Elle indique ensuite que le problème étant apparu en 2016, la bailleresse a fait preuve de carence fautive en attendant la fin de l'année 2019 pour faire procéder à une première intervention et qu'Habitat 76 a également reconnu que le désordre relevait plus de la structure de l'immeuble et de son ancienneté que d'éventuels manquements de sa part, alors que la bailleresse ne lui a pas facturé la réfection complète des papiers peints et peintures lors de son départ et que les autres désordres relevés dans l'état de sortie par Habitat 76 sont totalement étrangers à la présence de punaises.
Le premier juge a cependant justement retenu, au visa des articles 6 et 7 de la loi n°89-462 du 06 juillet 1989, que si la locataire avait bien informé Habitat 76 de la présence de punaises de lit dans son logement en décembre 2018, présence d'insectes dont elle justifie en versant aux débats des attestations ainsi que des photographies et des vidéos, aucun élément ne permet de déterminer que la présence de ces insectes daterait de 2016, ni qu'elle aurait été générale dans l'immeuble, ou liée à un manque d'entretien de son logement par Mme [H].
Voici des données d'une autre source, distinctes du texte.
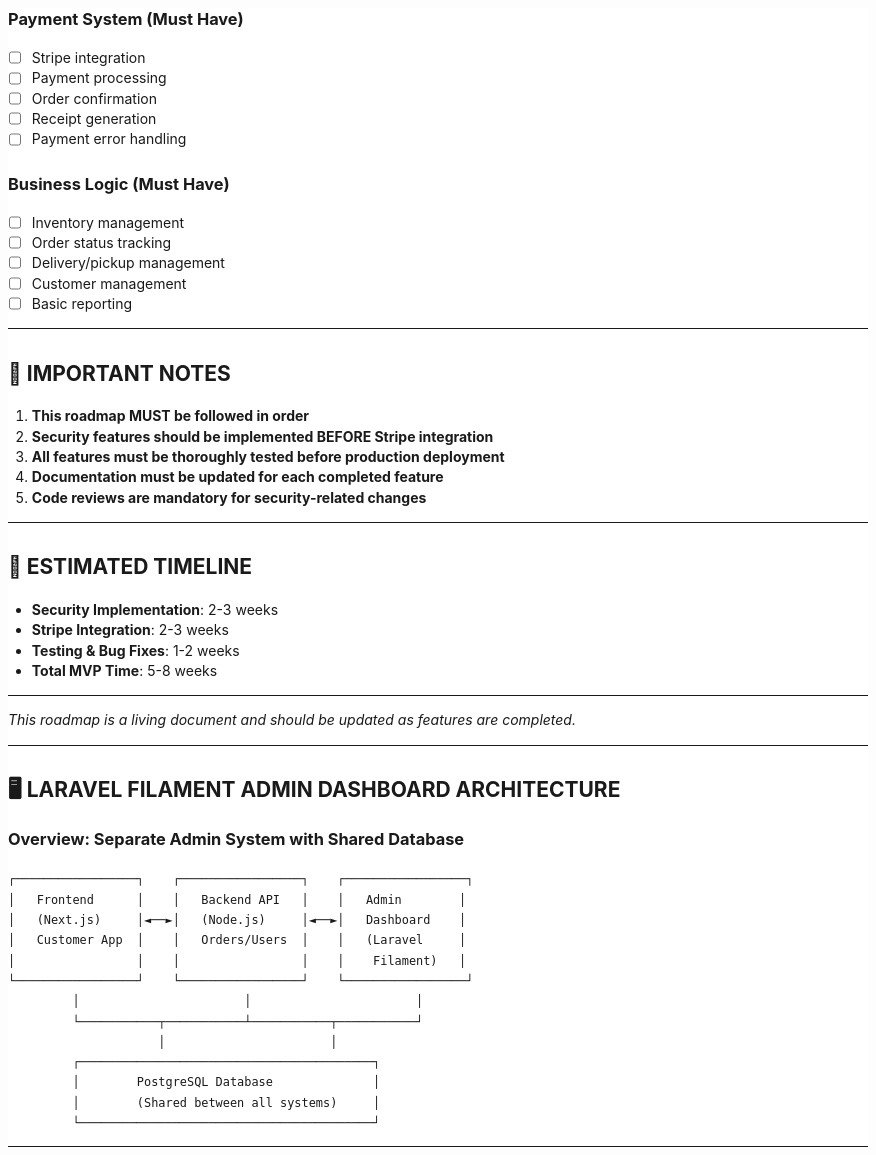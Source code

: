 ### **Payment System (Must Have)**
- [ ] Stripe integration
- [ ] Payment processing
- [ ] Order confirmation
- [ ] Receipt generation
- [ ] Payment error handling

### **Business Logic (Must Have)**
- [ ] Inventory management
- [ ] Order status tracking
- [ ] Delivery/pickup management
- [ ] Customer management
- [ ] Basic reporting

---

## 🚨 **IMPORTANT NOTES**

1. **This roadmap MUST be followed in order**
2. **Security features should be implemented BEFORE Stripe integration**
3. **All features must be thoroughly tested before production deployment**
4. **Documentation must be updated for each completed feature**
5. **Code reviews are mandatory for security-related changes**

---

## 📅 **ESTIMATED TIMELINE**

- **Security Implementation**: 2-3 weeks
- **Stripe Integration**: 2-3 weeks
- **Testing & Bug Fixes**: 1-2 weeks
- **Total MVP Time**: 5-8 weeks

---

*This roadmap is a living document and should be updated as features are completed.*

---

## 🖥️ **LARAVEL FILAMENT ADMIN DASHBOARD ARCHITECTURE**

### **Overview: Separate Admin System with Shared Database**
```
┌─────────────────┐    ┌─────────────────┐    ┌─────────────────┐
│   Frontend      │    │   Backend API   │    │   Admin        │
│   (Next.js)     │◄──►│   (Node.js)     │◄──►│   Dashboard    │
│   Customer App  │    │   Orders/Users  │    │   (Laravel     │
│                 │    │                 │    │    Filament)   │
└─────────────────┘    └─────────────────┘    └─────────────────┘
         │                       │                       │
         └───────────┬───────────┴───────────┬───────────┘
                     │                       │
         ┌─────────────────────────────────────────┐
         │        PostgreSQL Database              │
         │        (Shared between all systems)     │
         └─────────────────────────────────────────┘
```

---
Les attestations produites par Mme [H], provenant d'amis ou de voisines n'évoquent en effet, sans préciser de date ni de période, la présence de parasites que dans le logement de Mme [H], celle-ci écrivant elle-même que sa bailleresse, informée de la situation, lui a demandé de procéder à une désinsectisation de son logement à ses frais et que Mme [H] n'a pu s'exécuter, faute de finances suffisantes.
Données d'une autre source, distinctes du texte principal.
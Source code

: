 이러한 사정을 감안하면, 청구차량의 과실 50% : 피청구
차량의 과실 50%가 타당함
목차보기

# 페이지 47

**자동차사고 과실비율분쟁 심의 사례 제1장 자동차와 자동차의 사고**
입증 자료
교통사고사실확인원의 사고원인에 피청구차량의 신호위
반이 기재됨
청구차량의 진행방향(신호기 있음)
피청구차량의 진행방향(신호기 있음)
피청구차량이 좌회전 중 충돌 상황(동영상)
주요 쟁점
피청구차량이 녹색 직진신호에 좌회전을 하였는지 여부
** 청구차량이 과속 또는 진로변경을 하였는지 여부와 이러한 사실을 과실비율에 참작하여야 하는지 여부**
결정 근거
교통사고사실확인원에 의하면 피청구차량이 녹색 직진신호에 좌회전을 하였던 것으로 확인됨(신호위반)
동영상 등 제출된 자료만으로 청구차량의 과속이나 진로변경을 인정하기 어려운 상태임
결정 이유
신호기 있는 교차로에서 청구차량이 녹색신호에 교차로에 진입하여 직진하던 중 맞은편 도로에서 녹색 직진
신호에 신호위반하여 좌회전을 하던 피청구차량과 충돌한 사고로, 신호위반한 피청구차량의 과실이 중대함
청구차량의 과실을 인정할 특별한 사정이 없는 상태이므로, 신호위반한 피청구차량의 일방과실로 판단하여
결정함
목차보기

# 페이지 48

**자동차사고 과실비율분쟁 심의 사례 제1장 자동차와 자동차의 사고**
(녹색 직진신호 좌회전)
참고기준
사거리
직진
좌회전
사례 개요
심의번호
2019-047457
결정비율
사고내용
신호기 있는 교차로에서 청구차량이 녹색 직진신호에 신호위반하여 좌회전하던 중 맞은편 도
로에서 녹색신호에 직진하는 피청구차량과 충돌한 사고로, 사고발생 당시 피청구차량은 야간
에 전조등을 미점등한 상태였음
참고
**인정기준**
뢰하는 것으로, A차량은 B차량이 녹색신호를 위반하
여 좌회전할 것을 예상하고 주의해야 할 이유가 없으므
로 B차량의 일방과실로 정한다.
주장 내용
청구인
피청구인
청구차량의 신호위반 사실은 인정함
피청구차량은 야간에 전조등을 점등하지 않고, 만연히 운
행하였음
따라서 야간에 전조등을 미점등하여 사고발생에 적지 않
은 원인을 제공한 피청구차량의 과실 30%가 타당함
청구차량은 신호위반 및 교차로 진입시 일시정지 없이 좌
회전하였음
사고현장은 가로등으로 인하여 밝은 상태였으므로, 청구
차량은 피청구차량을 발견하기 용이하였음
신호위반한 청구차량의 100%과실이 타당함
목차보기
En outre, Mme [H] ne peut se prévaloir du nombre d'interventions pour considérer que le problème était généralisé à tout l'immeuble, alors que le devis qu'elle a elle-même sollicité en décembre 2018 fait état d'un protocole comportant deux traitements de désinsectisation à 10-15 jours d'intervalle.
Ensuite, elle ne peut considérer que l'intervention de son bailleur uniquement en décembre 2019 constitue une carence fautive, alors qu'il lui incombait en premier lieu de régler le problème elle-même, dès lors que seul son logement était touché, les lavages récurrents auquels elle a procédé étant manifestement insuffisants.
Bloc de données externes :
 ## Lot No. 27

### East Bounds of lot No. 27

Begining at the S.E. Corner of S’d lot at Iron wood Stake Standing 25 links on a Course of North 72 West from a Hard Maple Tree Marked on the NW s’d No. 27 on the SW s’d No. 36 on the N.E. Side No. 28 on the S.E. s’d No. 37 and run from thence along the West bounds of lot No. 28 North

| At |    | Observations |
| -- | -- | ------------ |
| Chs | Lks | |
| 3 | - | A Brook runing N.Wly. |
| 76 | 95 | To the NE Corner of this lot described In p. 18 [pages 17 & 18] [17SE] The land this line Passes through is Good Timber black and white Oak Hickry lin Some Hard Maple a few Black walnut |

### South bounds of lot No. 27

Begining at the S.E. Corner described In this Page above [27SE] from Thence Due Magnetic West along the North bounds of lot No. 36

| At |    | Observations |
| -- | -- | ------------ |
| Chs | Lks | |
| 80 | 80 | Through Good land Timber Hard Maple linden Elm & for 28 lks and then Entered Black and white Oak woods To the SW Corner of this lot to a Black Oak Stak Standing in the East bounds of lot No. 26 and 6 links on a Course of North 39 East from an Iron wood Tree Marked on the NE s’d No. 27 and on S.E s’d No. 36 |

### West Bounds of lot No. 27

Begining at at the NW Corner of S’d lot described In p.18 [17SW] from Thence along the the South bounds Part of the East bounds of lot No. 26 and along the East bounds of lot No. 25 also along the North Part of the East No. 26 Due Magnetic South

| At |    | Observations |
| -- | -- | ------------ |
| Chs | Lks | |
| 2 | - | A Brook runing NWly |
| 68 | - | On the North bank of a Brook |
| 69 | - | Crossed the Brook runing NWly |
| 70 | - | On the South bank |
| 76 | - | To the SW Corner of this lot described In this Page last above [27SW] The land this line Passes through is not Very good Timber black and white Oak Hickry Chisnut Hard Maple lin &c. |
Elle ne fournit aucun élément pour démontrer que les deux interventions de décembre 2019 et janvier 2020 n'ont pas traité définitivement le problème des punaises de lit, ni reprocher à la bailleresse d'avoir en outre fait procéder ensuite en juillet 2020 à un traitement contre les cafards, cette fois dans les parties privatives et communes de l'immeuble.
Enfin, l'état des lieux de sortie réalisé le 24 Août 2020 mentionne que les papiers peints posés aux murs ont été déchirés dans le cadre du 'protocole de désinsectisation des punaises', ce qui explique le choix d'Habitat 76 de ne pas mettre ces dégradations à la charge de Mme [H] et non une reconnaissance d'une responsabilité de sa part.
Eu égard à l'ensemble de ces éléments, la décision du premier juge ayant considéré que Mme [H] ne justifiait pas du comportement fautif de sa bailleresse et d'une quelconque responsabilité dans la présence de parasites à son domicile et l'ayant en conséquence déboutée de l'ensemble de ses demandes indemnitaires sera confirmée.
Sur les demandes accessoires
Mme [J] [H], succombant en ses demandes, sera condamnée aux dépens d'appel.
Elle sera en outre condamnée à verser à la société Habitat 76 la somme de 800 euros au titre des frais irrépétibles d'appel et déboutée de sa demande présentée de ce chef.
Enfin, les dispositions relatives aux frais irrépétibles et dépens de première instance seront confirmées.
PAR CES MOTIFS,
LA COUR,
Confirme le jugement entrepris en toutes ses dispositions,
Condamne Mme [J] [H] aux dépens d'appel,
Condamne Mme [J] [H] à verser à la société Habitat 76 la somme de 800 euros au titre de l'article 700 du code de procédure civile et la déboute de sa demande formulée sur ce fondement.